“Dora” is the world’s first fully-autonomous (no human driver and no remote control) vehicle driven by Apple Computer’s Mac OS X. The entire development and race management efforts at Team Banzai is being done using Apple Mac OS X technology. As the Team Banzai website reads, “all Macs… all the time.”
Team Banzai is one of only 40 teams from around the country to advance by invitation to the national semi-finals of the 2005 DARPA Grand Challenge.
Selected from a field of almost 200 teams that applied and competed through earlier regional elimination rounds, Team Banzai is proud to be participating in this exciting head-to-head competition in an attempt to win $2 million.
More info, “driven by Mac OS X” web badge, and pictures here.
[Update: 4:25pm EDT: After extensive review, the headline “World’s first fully-autonomous (no human driver, no remote control) vehicle driven by Apple Mac OS X” will remain unchanged due to the fact that the article is about the “world’s first fully-autonomous (no human driver, no remote control) vehicle driven by Apple Mac OS X.” Thank you.]
[Update: 4:33pm EDT: After even more extensive review, the headline “World’s first fully-autonomous (no human driver, no remote control) vehicle driven by Apple Mac OS X” has been changed to “Meet Dora: world’s 1st fully-autonomous Apple Mac OS X vehicle (no human driver, no remote control)” for mysterious reasons which we will probably never fully explain. Thank you.]
[Update: 4:50pm EDT: After massively extensive review, the headline “World’s first fully-autonomous (no human driver, no remote control) vehicle driven by Apple Mac OS X” that was changed to “Meet Dora: world’s 1st fully-autonomous Apple Mac OS X vehicle (no human driver, no remote control)” has now been changed to “Vehicle drives itself (no human driver and no remote control) thanks to Apple’s Mac OS X” for reasons even we don’t fully understand. Thank you.]
Give me your secrets…
i will divulge all to the Llama
MW=eyes: as in; my eyes see your info;
linuxlover:
“The fact that there is a discussion page on Wikipedia means that even more info/POV can be found on Wikipedia than other encyclopedias”
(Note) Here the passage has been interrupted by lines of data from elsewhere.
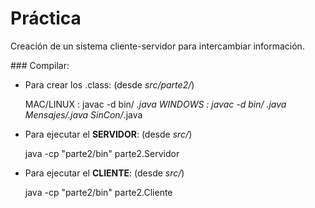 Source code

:# Práctica

Creación de un sistema cliente-servidor para intercambiar información.


### Compilar:

- Para crear los .class: (desde _src/parte2/_)

    MAC/LINUX : javac -d bin/ *.java
    WINDOWS : javac -d bin/ *.java Mensajes/*.java SinCon/*.java

- Para ejecutar el __SERVIDOR__: (desde _src/_)

    java -cp "parte2/bin" parte2.Servidor

- Para ejecutar el __CLIENTE__: (desde _src/_)
    
    java -cp "parte2/bin" parte2.Cliente

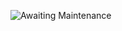 ![Awaiting Maintenance](https://cdn.discordapp.com/attachments/1072822289336381482/1074423360194355321/Awaiting_Maintenance.png)
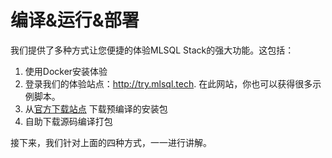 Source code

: # 编译&运行&部署

我们提供了多种方式让您便捷的体验MLSQL Stack的强大功能。这包括：

1. 使用Docker安装体验
2. 登录我们的体验站点：http://try.mlsql.tech. 在此网站，你也可以获得很多示例脚本。
3. 从[官方下载站点](http://download.mlsql.tech) 下载预编译的安装包
4. 自助下载源码编译打包 

接下来，我们针对上面的四种方式，一一进行讲解。 

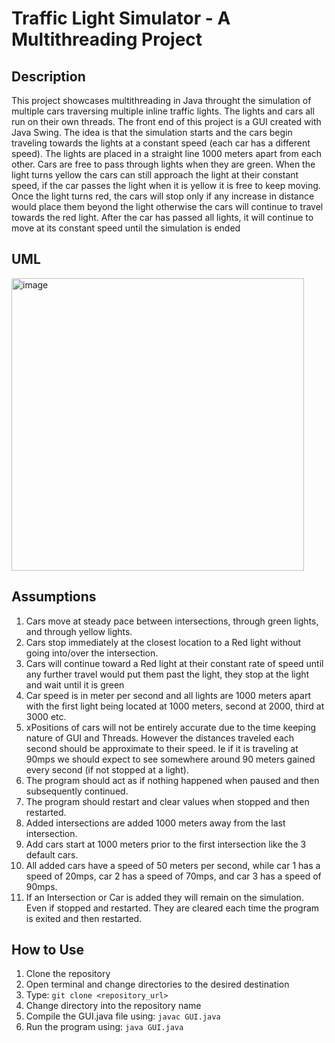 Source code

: # Traffic Light Simulator - A Multithreading Project

## Description
  This project showcases multithreading in Java throught the simulation of multiple cars traversing multiple inline traffic lights. The lights and cars all run on their own threads. The front end of this project is a GUI created with Java Swing. The idea is that the simulation starts and the cars begin traveling towards the lights at a constant speed (each car has a different speed). The lights are placed in a straight line 1000 meters apart from each other. Cars are free to pass through lights when they are green. When the light turns yellow the cars can still approach the light at their constant speed, if the car passes the light when it is yellow it is free to keep moving. Once the light turns red, the cars will stop only if any increase in distance would place them beyond the light otherwise the cars will continue to travel towards the red light. After the car has passed all lights, it will continue to move at its constant speed until the simulation is ended

## UML

<img width="468" alt="image" src="https://github.com/user-attachments/assets/5ceef9d3-21bb-4adc-afdd-fe5021713df0">

## Assumptions

1) Cars move at steady pace between intersections, through green lights, and through yellow lights.
2) Cars stop immediately at the closest location to a Red light without going into/over the intersection.
3) Cars will continue toward a Red light at their constant rate of speed until any further travel would put them past the light, they stop at the light and wait until it is green
4) Car speed is in meter per second and all lights are 1000 meters apart with the first light being located at 1000 meters, second at 2000, third at 3000 etc.
5) xPositions of cars will not be entirely accurate due to the time keeping nature of GUI and Threads. However the distances traveled each second should be approximate to their speed. Ie     if it is traveling at 90mps we should expect to see somewhere around 90 meters gained every second (if not stopped at a light).
6) The program should act as if nothing happened when paused and then subsequently continued.
7) The program should restart and clear values when stopped and then restarted.
8) Added intersections are added 1000 meters away from the last intersection.
9) Add cars start at 1000 meters prior to the first intersection like the 3 default cars.
10) All added cars have a speed of 50 meters per second, while car 1 has a speed of 20mps, car 2 has a speed of 70mps, and car 3 has a speed of 90mps.
11) If an Intersection or Car is added they will remain on the simulation. Even if stopped and restarted. They are cleared each time the program is exited and then restarted.

## How to Use

1) Clone the repository
2) Open terminal and change directories to the desired destination
3) Type: `git clone <repository_url>`
4) Change directory into the repository name
5) Compile the GUI.java file using: `javac GUI.java`
6) Run the program using: `java GUI.java`
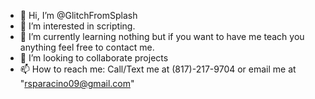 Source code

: - 👋 Hi, I’m @GlitchFromSplash
- 👀 I’m interested in scripting.
- 🌱 I’m currently learning nothing but if you want to have me teach you anything feel free to contact me.
- 💞️ I’m looking to collaborate projects
- 📫 How to reach me: Call/Text me at (817)-217-9704 or email me at "rsparacino09@gmail.com"

<!---
GlitchFromSplash/GlitchFromSplash is a ✨ special ✨ repository because its `README.md` (this file) appears on your GitHub profile.
You can click the Preview link to take a look at your changes.
--->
The point is that it’s not written or fact-checked by experts or even researchers, but instead by consensus of the ignorant masses. So for a while, I was next to be the president, and I could be again today. It wasn’t vandalism, it was my idea of the right info. If I made a less obvious change, it could live there forever and ever.
whatever, my ipod has been driving my car no problem for the past 6 months.
PC Apologist,
Wikipedia considers the change you made to be vandalism – read their “vandalism” article to learn more. As I recall they corrected your submission within something like 6 minutes – not bad for a bunch of ignorant folklorists eh.
I admit that Wikipedia’s open structure allows people like you to damage information on the site. But, the benefits of opening the encyclopedic process to everyone far outweigh the negatives…IMHO.
If you don’t like Wikipedia, then don’t go there.
Regards,
Linuxlover
Nie!
A posting has been made on the DARPA Grand Challenge forum about this article and the humorous permutations of the title. I’m sure that the meaning is now completely clear, no matter what further changes have been made since the last time I checked it!
Congrats to Team Banzai for getting invited to the NQE! However, the article is a bit misleading since there were no “regional” competitions, instead there were 100+ teams who received site visits and forty of those were given invitations to the NQE. Twenty vehicles will be selected from all of the vehicles at the NQE (both semifinalists and alternates to be announced).
No one here has posted yet about the incredibly difficult feat of turning a vehicle into an autonomous robot. Imagine the most difficult mental challenge you’ve ever solved and multiply by about 100. Now try to make your solution smart enough and reliable enough to survive a trip through a narrow travel corridor, sometimes only a bit wider than your vehicle, laid out over an obstacle course of about 150 miles. If your vehicle strays outside the travel corridor, then the best that could happen is that it could get disqualified. The worst that could happen would be that it could drive off of a cliff, smack into boulders , get wrapped in barbed wire fences etc.
If anyone is interested in looking at the websites of the other teams, they’d find that many of the other Grand Challenge vehicles are also “driven” by UNIX type systems, ie, Linux, RT-Linux, QNX. I might have seen a FreeBSD reference in the past but don’t recall the specifics.
As long as the OS doesn’t get in the way of getting data to/from the sensors and actuator interfaces then the OS doesn’t matter; the actual code will usually be C or C++ or similar (One vehicle may have run mostly on Perl code last year, but I’m pretty sure that was on Linux not OS X).
The teams who have made it this far, like Team Banzai, deserve congratulations and support. There’s a good chance that someone could win the Grand Challenge this year so check out http://www.darpa.mil/grandchallenge to see the latest news and forum postings etc.
LOL looks like the Mac OSX powered Dora couldn’t even get off to a good start, cleared only 6 out of 50 gates.